→ **GOAL OF THE EXERCISE**
Line by line, print the records exactly, and keep images out of the copy.

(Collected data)
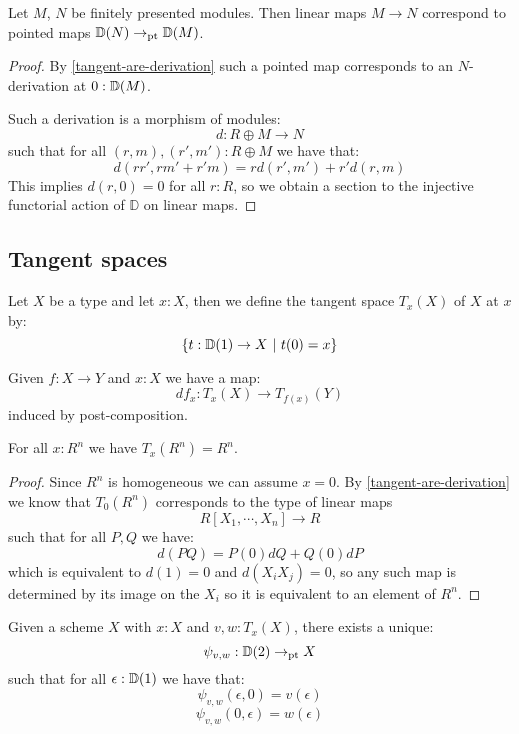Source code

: \begin{lemma}\label{equivalence-module-infinitesimal}
Let $M$, $N$ be finitely presented modules. Then linear maps $M \to N$ correspond to
pointed maps $\mathbb{D}(N) \to_{\mathrm{pt}} \mathbb{D}(M)$. 
\end{lemma}

\begin{proof}
By \cref{tangent-are-derivation} such a pointed map corresponds to an $N$-derivation at $0:\mathbb{D}(M)$.

Such a derivation is a morphism of modules:
\[d:R\oplus M\to N\]
such that for all $(r,m),(r',m'):R\oplus M$ we have that:
\[d(rr',rm'+r'm) = rd(r',m')+r'd(r,m)\]
This implies $d(r,0) = 0$ for all $r : R$, so we obtain a section to the injective functorial action of $\mathbb{D}$ on linear maps.
\end{proof}


\subsection{Tangent spaces}

\begin{definition}
Let $X$ be a type and let $x:X$, then we define the tangent space $T_x(X)$ of $X$ at $x$ by:
\[\{t:\D(1)\to X\ |\ t(0)=x\}\]
\end{definition}

\begin{definition}
Given $f:X\to Y$ and $x:X$ we have a map:
\[df_x : T_x(X)\to T_{f(x)}(Y)\]
induced by post-composition.
\end{definition}

\begin{lemma}\label{An-dimension-n}
For all $x:R^n$ we have $T_x(R^n) = R^n$.
\end{lemma}

\begin{proof}
Since $R^n$ is homogeneous we can assume $x=0$. By \cref{tangent-are-derivation} we know that $T_0(R^n)$ corresponds to the type of linear maps
\[R[X_1,\cdots,X_n] \to R\]
such that for all $P,Q$ we have:
\[d(PQ) = P(0)dQ + Q(0)dP\]
which is equivalent to $d(1) = 0$ and $d(X_iX_j) = 0$, so any such map is determined by its image on the $X_i$ so it is equivalent to an element of $R^n$.
\end{proof}

\begin{lemma}\label{from-D1-to-D2}
Given a scheme $X$ with $x:X$ and $v,w:T_x(X)$, there exists a unique:
\[\psi_{v,w} : \mathbb{D}(2)\to_{\mathrm{pt}} X\]
such that for all $\epsilon:\mathbb{D}(1)$ we have that:
\[\psi_{v,w}(\epsilon,0) = v(\epsilon)\]
\[\psi_{v,w}(0,\epsilon) = w(\epsilon)\]
\end{lemma}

→ **YOUR RESPONSE**
Source code

: \begin{lemma}\label{equivalence-module-infinitesimal}
Let $M$, $N$ be finitely presented modules. Then linear maps $M \to N$ correspond to
pointed maps $\mathbb{D}(N) \to_{\mathrm{pt}} \mathbb{D}(M)$. 
\end{lemma}

\begin{proof}
By \cref{tangent-are-derivation} such a pointed map corresponds to an $N$-derivation at $0:\mathbb{D}(M)$.

Such a derivation is a morphism of modules:
\[d:R\oplus M\to N\]
such that for all $(r,m),(r',m'):R\oplus M$ we have that:
\[d(rr',rm'+r'm) = rd(r',m')+r'd(r,m)\]
This implies $d(r,0) = 0$ for all $r : R$, so we obtain a section to the injective functorial action of $\mathbb{D}$ on linear maps.
\end{proof}


\subsection{Tangent spaces}

\begin{definition}
Let $X$ be a type and let $x:X$, then we define the tangent space $T_x(X)$ of $X$ at $x$ by:
\[\{t:\D(1)\to X\ |\ t(0)=x\}\]
\end{definition}

\begin{definition}
Given $f:X\to Y$ and $x:X$ we have a map:
\[df_x : T_x(X)\to T_{f(x)}(Y)\]
induced by post-composition.
\end{definition}

\begin{lemma}\label{An-dimension-n}
For all $x:R^n$ we have $T_x(R^n) = R^n$.
\end{lemma}

\begin{proof}
Since $R^n$ is homogeneous we can assume $x=0$. By \cref{tangent-are-derivation} we know that $T_0(R^n)$ corresponds to the type of linear maps
\[R[X_1,\cdots,X_n] \to R\]
such that for all $P,Q$ we have:
\[d(PQ) = P(0)dQ + Q(0)dP\]
which is equivalent to $d(1) = 0$ and $d(X_iX_j) = 0$, so any such map is determined by its image on the $X_i$ so it is equivalent to an element of $R^n$.
\end{proof}

\begin{lemma}\label{from-D1-to-D2}
Given a scheme $X$ with $x:X$ and $v,w:T_x(X)$, there exists a unique:
\[\psi_{v,w} : \mathbb{D}(2)\to_{\mathrm{pt}} X\]
such that for all $\epsilon:\mathbb{D}(1)$ we have that:
\[\psi_{v,w}(\epsilon,0) = v(\epsilon)\]
\[\psi_{v,w}(0,\epsilon) = w(\epsilon)\]
\end{lemma}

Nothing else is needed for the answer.